Prior to the 1990s, the Australian electricity sector was characterised by State Government owned, vertically integrated electricity authorities.

In the early 1990s a number of south-eastern States began disaggregating those authorities into separate generation, transmission, distribution and retailing businesses (although in some cases distribution and retailing have remained in the same business). Most assets in the Victorian and South Australian electricity supply chain were privatised between the mid – 1990s and 2000. In contrast, the majority of generation, transmission and distribution assets in New South Wales and Tasmania are currently government owned.

This restructuring has been accompanied by a range of regulatory and market reforms, including the creation of a national electricity market (NEM). Regulatory arrangements relating to the electricity industry are continuing to undergo reform.
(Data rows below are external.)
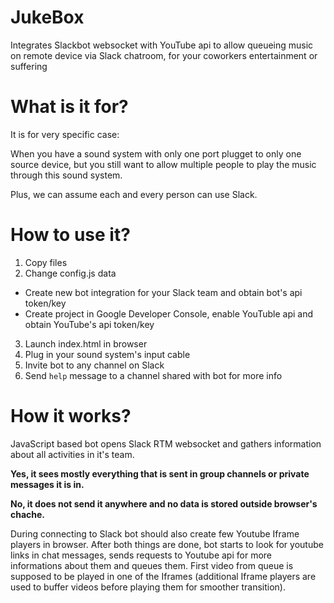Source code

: # JukeBox
Integrates Slackbot websocket with YouTube api to allow queueing music on remote device via Slack chatroom, for your coworkers entertainment or suffering



# What is it for?
It is for very specific case: 

When you have a sound system with only one port plugget to only one source device, but you still want to allow multiple people to play the music through this sound system.

Plus, we can assume each and every person can use Slack.



# How to use it?

1. Copy files
2. Change config.js data
  * Create new bot integration for your Slack team and obtain bot's api token/key
  * Create project in Google Developer Console, enable YouTuble api and obtain YouTube's api token/key
3. Launch index.html in browser
4. Plug in your sound system's input cable
5. Invite bot to any channel on Slack
6. Send `help` message to a channel shared with bot for more info



# How it works?

JavaScript based bot opens Slack RTM websocket and gathers information about all activities in it's team.

**Yes, it sees mostly everything that is sent in group channels or private messages it is in.**

**No, it does not send it anywhere and no data is stored outside browser's chache.**

During connecting to Slack bot should also create few Youtube Iframe players in browser. After both things are done, bot starts to look for youtube links in chat messages, sends requests to Youtube api for more informations about them and queues them. First video from queue is supposed to be played in one of the Iframes (additional Iframe players are used to buffer videos before playing them for smoother transition).

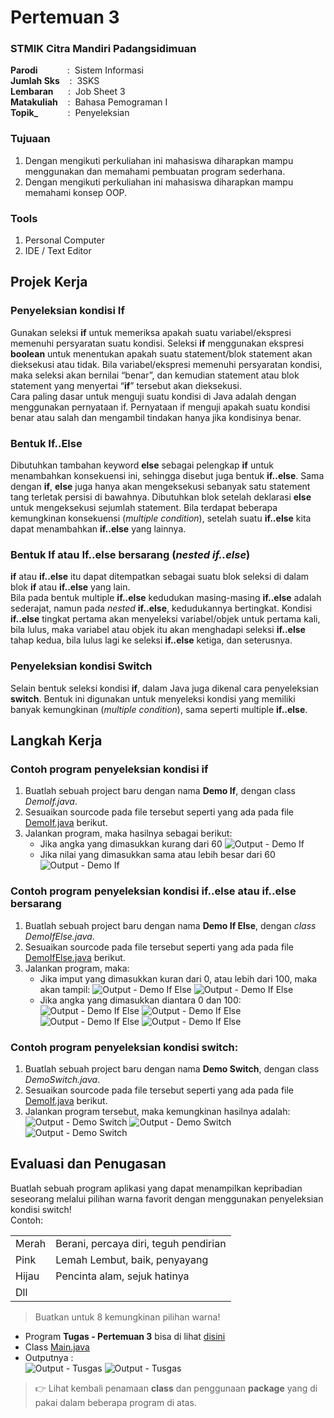 # Pertemuan 3

### STMIK Citra Mandiri Padangsidimuan

**Parodi**&nbsp;&nbsp;&nbsp;&nbsp;&nbsp;&nbsp;&nbsp;&nbsp;&nbsp;&nbsp;&nbsp;&nbsp;:&nbsp;&nbsp;Sistem Informasi <br>
**Jumlah Sks**&nbsp;&nbsp;&nbsp;&nbsp;:&nbsp;&nbsp;3SKS <br>
**Lembaran**&nbsp;&nbsp;&nbsp;&nbsp;&nbsp;&nbsp;:&nbsp;&nbsp;Job Sheet 3 <br>
**Matakuliah**&nbsp;&nbsp;&nbsp;&nbsp;:&nbsp;&nbsp;Bahasa Pemograman I <br>
**Topik_**&nbsp;&nbsp;&nbsp;&nbsp;&nbsp;&nbsp;&nbsp;&nbsp;&nbsp;&nbsp;&nbsp;&nbsp;:&nbsp;&nbsp;Penyeleksian

### Tujuaan

1. Dengan mengikuti perkuliahan ini mahasiswa diharapkan mampu menggunakan dan memahami pembuatan program sederhana.
2. Dengan mengikuti perkuliahan ini mahasiswa diharapkan mampu memahami konsep OOP.

### Tools

1. Personal Computer
2. IDE / Text Editor 

## Projek Kerja

### Penyeleksian kondisi **If**

Gunakan seleksi **if** untuk memeriksa apakah suatu variabel/ekspresi memenuhi persyaratan suatu kondisi. Seleksi **if** menggunakan ekspresi **boolean** untuk menentukan apakah suatu statement/blok statement akan dieksekusi atau tidak. Bila variabel/ekspresi memenuhi persyaratan kondisi, maka seleksi akan bernilai “benar”, dan kemudian statement atau blok statement yang menyertai “**if**” tersebut akan dieksekusi. <br>
Cara paling dasar untuk menguji suatu kondisi di Java adalah dengan menggunakan pernyataan if. Pernyataan if menguji apakah suatu kondisi benar atau salah dan mengambil tindakan hanya jika kondisinya benar.

### Bentuk **If..Else**

Dibutuhkan tambahan keyword **else** sebagai pelengkap **if** untuk menambahkan konsekuensi ini, sehingga disebut juga bentuk **if..else**. Sama dengan **if**, **else** juga hanya akan mengeksekusi sebanyak satu statement tang terletak persisi di bawahnya. Dibutuhkan blok setelah deklarasi **else** untuk mengeksekusi sejumlah statement. Bila terdapat beberapa kemungkinan konsekuensi (*multiple condition*), setelah suatu **if..else** kita dapat menambahkan **if..else** yang lainnya. 

### Bentuk **If** atau **If..else** bersarang (*nested if..else*)

**if** atau **if..else** itu dapat ditempatkan sebagai suatu blok seleksi di dalam blok **if** atau **if..else** yang lain. <br>
Bila pada bentuk multiple **if..else** kedudukan masing-masing **if..else** adalah sederajat, namun pada *nested*  **if..else**, kedudukannya bertingkat. Kondisi **if..else** tingkat pertama akan menyeleksi variabel/objek untuk pertama kali, bila lulus, maka variabel atau objek itu akan menghadapi seleksi **if..else** tahap kedua, bila lulus lagi ke seleksi **if..else** ketiga, dan seterusnya.

### Penyeleksian kondisi **Switch**

Selain bentuk seleksi kondisi **if**, dalam Java juga dikenal cara penyeleksian **switch**. Bentuk ini digunakan untuk menyeleksi kondisi yang memiliki banyak kemungkinan (*multiple condition*), sama seperti multiple **if..else**.

## Langkah Kerja

### Contoh program penyeleksian kondisi if

1. Buatlah sebuah project baru dengan nama **Demo If**, dengan class *DemoIf.java*.
2. Sesuaikan sourcode pada file tersebut seperti yang ada pada file [DemoIf.java](https://github.com/Fajar-ab/Pemograman-Dasar-JAVA-SCM/blob/master/Pertemuan%2003/Demo%20If/src/demoif/DemoIf.java "Buka di Github") berikut.
3. Jalankan program, maka hasilnya sebagai berikut:
	- Jika angka yang dimasukkan kurang dari 60
	![Output - Demo If](https://github.com/Fajar-ab/Pemograman-Dasar-JAVA-SCM/blob/master/Image/%23P03%20-%2001.png "Output - Demo If #1")
	- Jika nilai yang dimasukkan sama atau lebih besar dari 60
	![Output - Demo If](https://github.com/Fajar-ab/Pemograman-Dasar-JAVA-SCM/blob/master/Image/%23P03%20-%2002.png "Output - Demo If #2")

### Contoh program penyeleksian kondisi if..else atau if..else bersarang

1. Buatlah sebuah project baru dengan nama **Demo If Else**, dengan *class DemoIfElse.java*.
2. Sesuaikan sourcode pada file tersebut seperti yang ada pada file [DemoIfElse.java](https://github.com/Fajar-ab/Pemograman-Dasar-JAVA-SCM/blob/master/Pertemuan%2003/Demo%20If%20Else/src/demoifelse/DemoIfElse.java "Buka di Github") berikut.
3. Jalankan program, maka:
	- Jika imput yang dimasukkan kuran dari 0, atau lebih dari 100, maka akan tampil:
	![Output - Demo If Else](https://github.com/Fajar-ab/Pemograman-Dasar-JAVA-SCM/blob/master/Image/%23P03%20-%2003.png "Output - Demo If Else #1")
	![Output - Demo If Else](https://github.com/Fajar-ab/Pemograman-Dasar-JAVA-SCM/blob/master/Image/%23P03%20-%2004.png "Output - Demo If Else #2")
	- Jika angka yang dimasukkan diantara 0 dan 100:
	![Output - Demo If Else](https://github.com/Fajar-ab/Pemograman-Dasar-JAVA-SCM/blob/master/Image/%23P03%20-%2005.png "Output - Demo If Else #3")
	![Output - Demo If Else](https://github.com/Fajar-ab/Pemograman-Dasar-JAVA-SCM/blob/master/Image/%23P03%20-%2006.png "Output - Demo If Else #4")
	![Output - Demo If Else](https://github.com/Fajar-ab/Pemograman-Dasar-JAVA-SCM/blob/master/Image/%23P03%20-%2007.png "Output - Demo If Else #5")
	![Output - Demo If Else](https://github.com/Fajar-ab/Pemograman-Dasar-JAVA-SCM/blob/master/Image/%23P03%20-%2008.png "Output - Demo If Else #6")

### Contoh program penyeleksian kondisi switch:

1. Buatlah sebuah project baru dengan nama **Demo Switch**, dengan class *DemoSwitch.java*.
2. Sesuaikan sourcode pada file tersebut seperti yang ada pada file [DemoIf.java](https://github.com/Fajar-ab/Pemograman-Dasar-JAVA-SCM/blob/master/Pertemuan%2003/Demo%20Switch/src/demoswitch/DemoSwitch.java "Buka di Github") berikut.
3. Jalankan program tersebut, maka kemungkinan hasilnya adalah:
![Output - Demo Switch](https://github.com/Fajar-ab/Pemograman-Dasar-JAVA-SCM/blob/master/Image/%23P03%20-%2009.png "Output - Demo Swich #1")
![Output - Demo Switch](https://github.com/Fajar-ab/Pemograman-Dasar-JAVA-SCM/blob/master/Image/%23P03%20-%2010.png "Output - Demo Swich #2")
![Output - Demo Switch](https://github.com/Fajar-ab/Pemograman-Dasar-JAVA-SCM/blob/master/Image/%23P03%20-%2011.png "Output - Demo Swich #3")

## Evaluasi dan Penugasan

Buatlah sebuah program aplikasi yang dapat menampilkan kepribadian seseorang melalui pilihan warna favorit dengan menggunakan penyeleksian kondisi switch! <br>
Contoh:
<table>
	<tr>
		<td>Merah</td>
		<td>Berani, percaya diri, teguh pendirian</td>
	</tr>
	<tr>
		<td>Pink</td>
		<td>Lemah Lembut, baik, penyayang</td>
	</tr>
	<tr>
		<td>Hijau</td>
		<td>Pencinta alam, sejuk hatinya</td>
	</tr>
	<tr>
		<td>Dll</td>
		<td></td>
	</tr>
</table>

> Buatkan untuk 8 kemungkinan pilihan warna!

- Program **Tugas - Pertemuan 3** bisa di lihat  [disini](https://github.com/Fajar-ab/Pemograman-Dasar-JAVA-SCM/tree/master/Pertemuan%2003/Tugas "Buka di Github")
- Class [Main.java](https://github.com/Fajar-ab/Pemograman-Dasar-JAVA-SCM/blob/master/Pertemuan%2003/Tugas/src/com/tugas/Main.java "Buka di Github")
- Outputnya : <br>
![Output - Tusgas](https://github.com/Fajar-ab/Pemograman-Dasar-JAVA-SCM/blob/master/Image/%23P03%20-%2012.png "Output - Tugas #1")
![Output - Tusgas](https://github.com/Fajar-ab/Pemograman-Dasar-JAVA-SCM/blob/master/Image/%23P03%20-%2013.png "Output - Tugas #2")

> 👉 Lihat kembali penamaan **class** dan penggunaan **package** yang di pakai dalam beberapa program di atas.

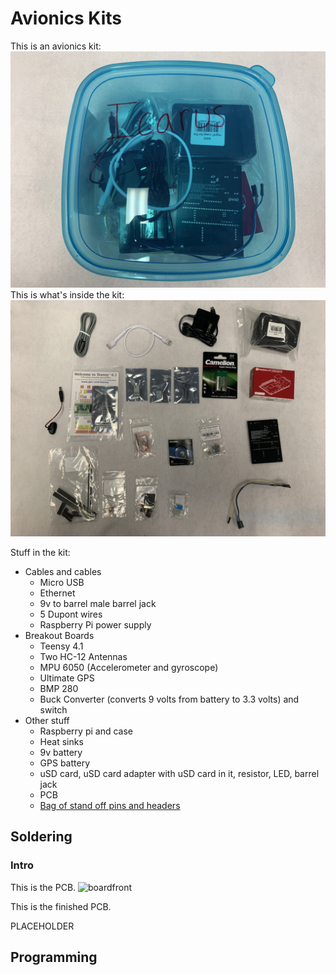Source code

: # Avionics Kits
This is an avionics kit:
![alt text](photos/icaruskit.JPG)
This is what's inside the kit:
![alt text](photos/exview.JPG)

Stuff in the kit:
- Cables and cables
    - Micro USB 
    - Ethernet 
    - 9v to barrel male barrel jack
    - 5 Dupont wires
    - Raspberry Pi power supply
- Breakout Boards
    - Teensy 4.1
    - Two HC-12 Antennas
    - MPU 6050 (Accelerometer and gyroscope)
    - Ultimate GPS
    - BMP 280
    - Buck Converter (converts 9 volts from battery to 3.3 volts) and switch
- Other stuff
    - Raspberry pi and case
    - Heat sinks
    - 9v battery
    - GPS battery
    - uSD card, uSD card adapter with uSD card in it, resistor, LED, barrel jack
    - PCB
    - [Bag of stand off pins and headers](photos/parts/pins.JPG)

## Soldering

### Intro
This is the PCB.
![boardfront](photos/1.JPG)

This is the finished PCB.

PLACEHOLDER



## Programming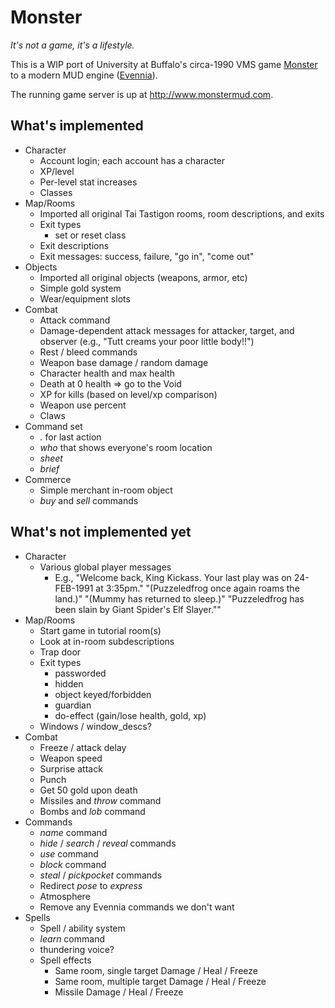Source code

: # Monster

*It's not a game, it's a lifestyle.*

This is a WIP port of University at Buffalo's circa-1990 VMS game [Monster](http://www.skrenta.com/monster/) to a modern MUD engine ([Evennia](https://github.com/evennia/evennia)).

The running game server is up at http://www.monstermud.com.

## What's implemented

* Character
  * Account login; each account has a character
  * XP/level
  * Per-level stat increases 
  * Classes 
* Map/Rooms
  * Imported all original Tai Tastigon rooms, room descriptions, and exits
  * Exit types
    * set or reset class
  * Exit descriptions
  * Exit messages: success, failure, "go in", "come out"
* Objects
  * Imported all original objects (weapons, armor, etc)
  * Simple gold system
  * Wear/equipment slots
* Combat
  * Attack command
  * Damage-dependent attack messages for attacker, target, and observer (e.g., "Tutt creams your poor little body!!")
  * Rest / bleed commands
  * Weapon base damage / random damage
  * Character health and max health
  * Death at 0 health => go to the Void
  * XP for kills (based on level/xp comparison)
  * Weapon use percent
  * Claws  
* Command set
  * *.* for last action
  * *who* that shows everyone's room location
  * *sheet*
  * *brief*
* Commerce
  * Simple merchant in-room object
  * *buy* and *sell* commands


## What's not implemented yet

* Character
  * Various global player messages
    * E.g., "Welcome back, King Kickass.  Your last play was on 24-FEB-1991 at 3:35pm." "(Puzzeledfrog once again roams the land.)" "(Mummy has returned to sleep.)" "Puzzeledfrog has been slain by Giant Spider's Elf Slayer.""
* Map/Rooms
  * Start game in tutorial room(s)
  * Look at in-room subdescriptions
  * Trap door
  * Exit types
    * passworded
    * hidden
    * object keyed/forbidden
    * guardian
    * do-effect (gain/lose health, gold, xp)
  * Windows / window_descs?
* Combat
  * Freeze / attack delay
  * Weapon speed
  * Surprise attack
  * Punch
  * Get 50 gold upon death
  * Missiles and *throw* command
  * Bombs and *lob* command
* Commands
  * *name* command
  * *hide* / *search* / *reveal* commands
  * *use* command
  * *block* command
  * *steal* / *pickpocket* commands
  * Redirect *pose* to *express*
  * Atmosphere
  * Remove any Evennia commands we don't want
* Spells
  * Spell / ability system
  * *learn* command
  * thundering voice?
  * Spell effects
    * Same room, single target Damage / Heal / Freeze
    * Same room, multiple target Damage / Heal / Freeze
    * Missile Damage / Heal / Freeze

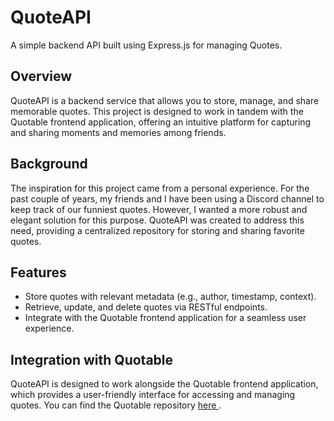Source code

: # QuoteAPI
A simple backend API built using Express.js for managing Quotes.

## Overview
QuoteAPI is a backend service that allows you to store, manage, and share memorable quotes. This project is designed to work in tandem with the Quotable frontend application, offering an intuitive platform for capturing and sharing moments and memories among friends.

## Background
The inspiration for this project came from a personal experience. For the past couple of years, my friends and I have been using a Discord channel to keep track of our funniest quotes. However, I wanted a more robust and elegant solution for this purpose. QuoteAPI was created to address this need, providing a centralized repository for storing and sharing favorite quotes.

## Features
- Store quotes with relevant metadata (e.g., author, timestamp, context).
- Retrieve, update, and delete quotes via RESTful endpoints.
- Integrate with the Quotable frontend application for a seamless user experience.

## Integration with Quotable

QuoteAPI is designed to work alongside the Quotable frontend application, which provides a user-friendly interface for accessing and managing quotes. You can find the Quotable repository <a href=""> here </a>.
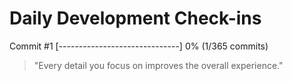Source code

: # Daily Development Check-ins

Commit #1
[------------------------------] 0% (1/365 commits)

> "Every detail you focus on improves the overall experience."
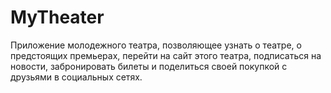 # MyTheater
Приложение молодежного театра, позволяющее узнать о театре, о предстоящих премьерах, перейти на сайт этого театра, подписаться на новости, забронировать билеты  и поделиться своей покупкой с друзьями в социальных сетях.
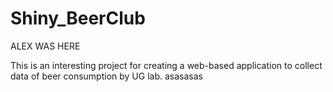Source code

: # Shiny_BeerClub
ALEX WAS HERE


This is an interesting project for creating a web-based application to collect data of beer consumption by UG lab.
asasasas


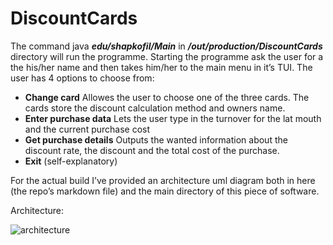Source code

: # DiscountCards

The command java __*edu/shapkofil/Main*__ in __*/out/production/DiscountCards*__ directory will run the programme.
Starting the programme ask the user for a the his/her name and then takes him/her to the main menu in it’s TUI. The user has 4 options to choose from: 
* __Change card__
Allowes the user to choose one of the three cards. The cards store the discount calculation method and owners name.
* __Enter purchase data__
Lets the user type in the turnover for the lat mouth and the current purchase cost
* __Get purchase details__
Outputs the wanted information about the discount rate, the discount and the total cost of the purchase.
* __Exit__ (self-explanatory) 

For the actual build I’ve provided an architecture uml diagram both in here (the repo’s markdown file) and the main directory of this piece of software.


Architecture: 

![architecture](https://drive.google.com/uc?export=view&id=1QgWfkKkpNJA7xxRrAjaT6sv3tWf3hNMo)
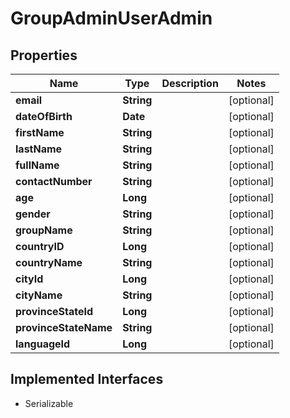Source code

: 

# GroupAdminUserAdmin


## Properties

Name | Type | Description | Notes
------------ | ------------- | ------------- | -------------
**email** | **String** |  |  [optional]
**dateOfBirth** | **Date** |  |  [optional]
**firstName** | **String** |  |  [optional]
**lastName** | **String** |  |  [optional]
**fullName** | **String** |  |  [optional]
**contactNumber** | **String** |  |  [optional]
**age** | **Long** |  |  [optional]
**gender** | **String** |  |  [optional]
**groupName** | **String** |  |  [optional]
**countryID** | **Long** |  |  [optional]
**countryName** | **String** |  |  [optional]
**cityId** | **Long** |  |  [optional]
**cityName** | **String** |  |  [optional]
**provinceStateId** | **Long** |  |  [optional]
**provinceStateName** | **String** |  |  [optional]
**languageId** | **Long** |  |  [optional]


## Implemented Interfaces

* Serializable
The NEM, which commenced in December 1998, is the wholesale market for the supply of electricity to retailers and end-users in Queensland, New South Wales, the Australian Capital Territory, Victoria, Tasmania and South Australia. The NEM was created to improve competitiveness of the electricity sector, provide choice for electricity consumers and help to match the supply and demand requirements among participants across the eastern States.

NEMMCO was established in 1996 to implement, administer and manage the NEM. Later NEMMCO was renamed the Australian Energy Market Operator (AEMO). AEMO’s primary functions are to operate and administer the wholesale national electricity market and to manage the security of the power system in accordance with the National Electricity Rules that are made under the National Electricity Law.

The NEM is divided into five regions: New South Wales (including ACT), Victoria, South Australia, Queensland and Tasmania. NEM regions and State boundaries are closely aligned. Regional boundaries are generally located at points on the transmission network where there are likely to be significant limitations on the electricity transfer capability, or “transmission constraints”. To facilitate the flow of electricity between the different NEM regions they are interconnected by more than one physical transmission line, with the exception of Tasmania which has a single interconnector, Basslink.